Graph Algorithms

Comprehensive guide to Graph Theory, Traversals, Shortest Paths, MST, and Advanced Flow Algorithms

Fundamental Concepts

Representations

Adjacency Matrix: $V \times V$ matrix. $A[i][j] = w$ if edge exists. Space $O(V^2)$ . Good for dense graphs.
Adjacency List: List of lists/maps. adj[u] = [(v, w), ...]. Space $O(V+E)$ . Standard for interviews.
Edge List: List of (u, v, w) tuples. Used for Kruskal's/Bellman-Ford.

Types of Graphs

Directed vs Undirected
Weighted vs Unweighted
Cyclic vs Acyclic (DAG)
Connected vs Disconnected

Traversals

1. Breadth-First Search (BFS)

Explores layer by layer. Uses a Queue. Use: Shortest path in unweighted graphs, Level-order traversal, Connected components. Complexity: $O(V+E)$ .

from collections import deque

def bfs(graph, start):
    visited = set([start])
    queue = deque([start])
    
    while queue:
        node = queue.popleft()
        # Process node
        for neighbor in graph[node]:
            if neighbor not in visited:
                visited.add(neighbor)
                queue.append(neighbor)

2. Depth-First Search (DFS)

Explores as deep as possible. Uses Recursion (Stack). Use: Cycle detection, Topological Sort, path finding (maze), SCC. Complexity: $O(V+E)$ .

def dfs(graph, node, visited):
    if node in visited:
        return
    visited.add(node)
    # Process node
    for neighbor in graph[node]:
        dfs(graph, neighbor, visited)

Finds shortest paths from source to all nodes in weighted graph with non-negative weights. Idea: Greedy. Always expand the closest unvisited node. Complexity: $O(E \log V)$ using Min-Heap.

import heapq

def dijkstra(graph, start):
    # graph = {u: {v: w, ...}}
    min_heap = [(0, start)] # (distance, node)
    distances = {node: float('inf') for node in graph}
    distances[start] = 0
    
    while min_heap:
        d, u = heapq.heappop(min_heap)
        
        if d > distances[u]: continue
        
        for v, weight in graph[u].items():
            if distances[u] + weight < distances[v]:
                distances[v] = distances[u] + weight
                heapq.heappush(min_heap, (distances[v], v))
                
    return distances

2. Bellman-Ford Algorithm

Handles negative weights. Detects negative cycles. Idea: Relax all $E$ edges $V-1$ times. Complexity: $O(VE)$ . Algorithm:

Init distances to $\infty$ , source to 0.
Loop $V-1$ times: For each edge $(u, v, w)$ , if dist[u] + w < dist[v], update dist[v].
Loop one more time. If update possible, Negative Cycle Exists.

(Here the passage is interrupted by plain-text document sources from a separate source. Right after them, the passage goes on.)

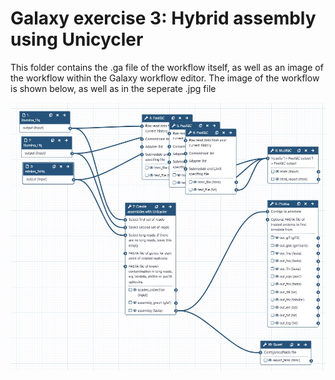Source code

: # Galaxy exercise 3: Hybrid assembly using Unicycler
This folder contains the .ga file of the workflow itself, as well as an image of the workflow within the Galaxy workflow editor. The image of the workflow is shown below, as well as in the seperate .jpg file


![Workflow_3](https://github.com/mgils4/Minor_Bioinformatics_NGS_Workflows_MvG/blob/main/WORKFLOWS/3.%20Hybrid%20assembly%20using%20Unicycler/Workflow%203.jpg)
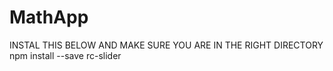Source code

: # MathApp
INSTAL THIS BELOW AND MAKE SURE YOU ARE IN THE RIGHT DIRECTORY 
npm install --save rc-slider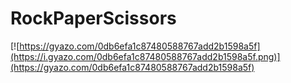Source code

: # RockPaperScissors

[![https://gyazo.com/0db6efa1c87480588767add2b1598a5f](https://i.gyazo.com/0db6efa1c87480588767add2b1598a5f.png)](https://gyazo.com/0db6efa1c87480588767add2b1598a5f)

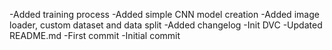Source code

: -Added training process
-Added simple CNN model creation
-Added image loader, custom dataset and data split
-Added changelog
-Init DVC
-Updated README.md
-First commit
-Initial commit
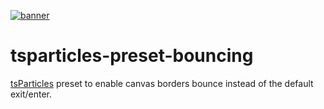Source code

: [![banner](https://particles.js.org/images/banner2.png)](https://particles.js.org)

# tsparticles-preset-bouncing

[tsParticles](https://github.com/matteobruni/tsparticles) preset to enable canvas borders bounce instead of the default exit/enter.
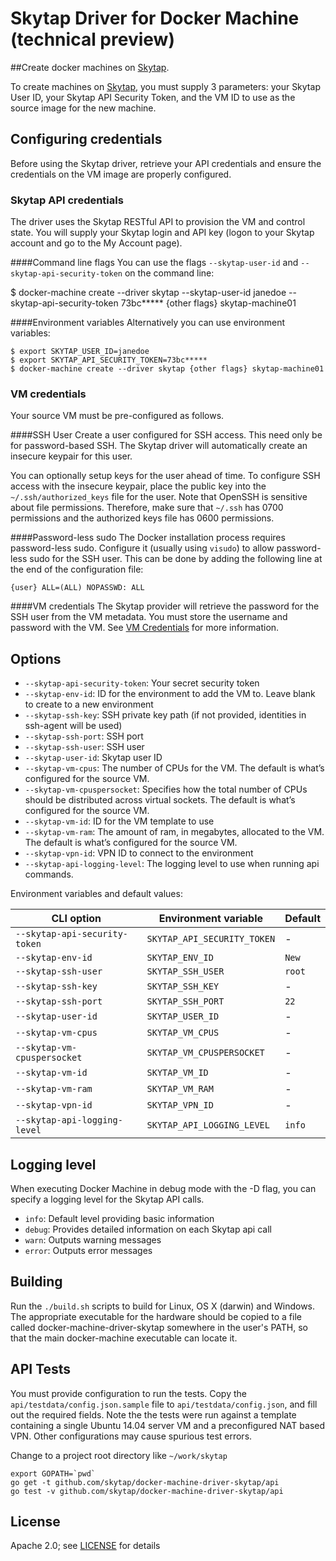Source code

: # Skytap Driver for Docker Machine (technical preview)
##Create docker machines on [Skytap](http://www.skytap.com).

To create machines on [Skytap](http://www.skytap.com), you must supply 3 parameters: your Skytap User ID, your Skytap API Security Token, and the VM ID to use as the source image for the new machine.

## Configuring credentials
Before using the Skytap driver, retrieve your API credentials and ensure the credentials on the VM image are properly configured.

### Skytap API credentials
The driver uses the Skytap RESTful API to provision the VM and control state. You will supply your Skytap login and API key (logon to your Skytap account and go to the My Account page).

####Command line flags
You can use the flags `--skytap-user-id` and `--skytap-api-security-token` on the command line:

  $ docker-machine create --driver skytap --skytap-user-id janedoe --skytap-api-security-token 73bc***** {other flags} skytap-machine01

####Environment variables
Alternatively you can use environment variables:

    $ export SKYTAP_USER_ID=janedoe
    $ export SKYTAP_API_SECURITY_TOKEN=73bc*****
    $ docker-machine create --driver skytap {other flags} skytap-machine01

### VM credentials
Your source VM must be pre-configured as follows.

####SSH User
Create a user configured for SSH access. This need only be for password-based SSH. The Skytap driver will automatically create an insecure keypair for this user.

You can optionally setup keys for the user ahead of time. To configure SSH access with the insecure keypair, place the public key into the `~/.ssh/authorized_keys` file for the user. Note that OpenSSH is sensitive about file permissions. Therefore, make sure that `~/.ssh` has 0700 permissions and the authorized keys file has 0600 permissions.

####Password-less sudo
The Docker installation process requires password-less sudo. Configure it (usually using `visudo`) to allow password-less sudo for the SSH user. This can be done by adding the following line at the end of the configuration file:

  `{user} ALL=(ALL) NOPASSWD: ALL`

####VM credentials
The Skytap provider will retrieve the password for the SSH user from the VM metadata. You must store the username and password with the VM. See [VM Credentials](http://help.skytap.com/#VM_Settings_Credentials.html) for more information.

## Options

-   `--skytap-api-security-token`: Your secret security token
-   `--skytap-env-id`: ID for the environment to add the VM to. Leave blank to create to a new environment
-   `--skytap-ssh-key`:	SSH private key path (if not provided, identities in ssh-agent will be used)
-   `--skytap-ssh-port`: SSH port
-   `--skytap-ssh-user`: SSH user
-   `--skytap-user-id`:	Skytap user ID
-   `--skytap-vm-cpus`: The number of CPUs for the VM. The default is what’s configured for the source VM.
-   `--skytap-vm-cpuspersocket`: Specifies how the total number of CPUs should be distributed across virtual sockets. The default is what’s configured for the source VM.
-   `--skytap-vm-id`:	ID for the VM template to use
-   `--skytap-vm-ram`: The amount of ram, in megabytes, allocated to the VM. The default is what’s configured for the source VM.
-   `--skytap-vpn-id`: VPN ID to connect to the environment
-   `--skytap-api-logging-level`: The logging level to use when running api commands.


Environment variables and default values:

| CLI option                               | Environment variable        | Default          |
| ---------------------------------------- | ----------------------------| ---------------- |
| `--skytap-api-security-token`            | `SKYTAP_API_SECURITY_TOKEN` | -                |
| `--skytap-env-id`                        | `SKYTAP_ENV_ID`             | `New`            |
| `--skytap-ssh-user`                      | `SKYTAP_SSH_USER`           | `root`           |
| `--skytap-ssh-key`                       | `SKYTAP_SSH_KEY`            | -                |
| `--skytap-ssh-port`                      | `SKYTAP_SSH_PORT`           | `22`             |
| `--skytap-user-id`                       | `SKYTAP_USER_ID`            | -                |
| `--skytap-vm-cpus`                       | `SKYTAP_VM_CPUS`            | -                |
| `--skytap-vm-cpuspersocket`              | `SKYTAP_VM_CPUSPERSOCKET`   | -                |
| `--skytap-vm-id`                         | `SKYTAP_VM_ID`              | -                |
| `--skytap-vm-ram`                        | `SKYTAP_VM_RAM`             | -                |
| `--skytap-vpn-id`                        | `SKYTAP_VPN_ID`             | -                |
| `--skytap-api-logging-level`             | `SKYTAP_API_LOGGING_LEVEL`  | `info`           |

## Logging level
When executing Docker Machine in debug mode with the -D flag, you can specify a logging level for the Skytap API calls.

-  `info`: Default level providing basic information
-  `debug`: Provides detailed information on each Skytap api call
-  `warn`: Outputs warning messages
-  `error`: Outputs error messages

## Building
Run the `./build.sh` scripts to build for Linux, OS X (darwin) and Windows. The appropriate executable for the hardware should be copied to a file called docker-machine-driver-skytap somewhere in the user's PATH, so that the main docker-machine executable can locate it.

## API Tests
You must provide configuration to run the tests. Copy the `api/testdata/config.json.sample` file to `api/testdata/config.json`, and fill out the required fields. Note the the tests were run against a template containing a single Ubuntu 14.04 server VM and a preconfigured NAT based VPN. Other configurations may cause spurious test errors.

Change to a project root directory like `~/work/skytap`

    export GOPATH=`pwd`
    go get -t github.com/skytap/docker-machine-driver-skytap/api
    go test -v github.com/skytap/docker-machine-driver-skytap/api

## License
Apache 2.0; see [LICENSE](LICENSE) for details

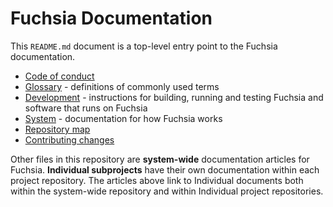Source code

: # Fuchsia Documentation

This `README.md` document is a top-level entry point to the Fuchsia
documentation.

 - [Code of conduct](CODE_OF_CONDUCT.md)
 - [Glossary](glossary.md) - definitions of commonly used terms
 - [Development](development/README.md) - instructions for building, running and
   testing Fuchsia and software that runs on Fuchsia
 - [System](the-book/README.md) - documentation for how Fuchsia works
 - [Repository map](map.md)
 - [Contributing changes](CONTRIBUTING.md)

Other files in this repository are **system-wide** documentation articles for
Fuchsia. **Individual subprojects** have their own documentation within each
project repository. The articles above link to Individual documents both within
the system-wide repository and within Individual project repositories.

3. Floyd-Warshall Algorithm

All-Pairs Shortest Path. Idea: DP. dp[k][i][j] = shortest path from $i$ to $j$ using only nodes $1..k$ as intermediates. Complexity: $O(V^3)$ .

for k in range(V):
    for i in range(V):
        for j in range(V):
            dist[i][j] = min(dist[i][j], dist[i][k] + dist[k][j])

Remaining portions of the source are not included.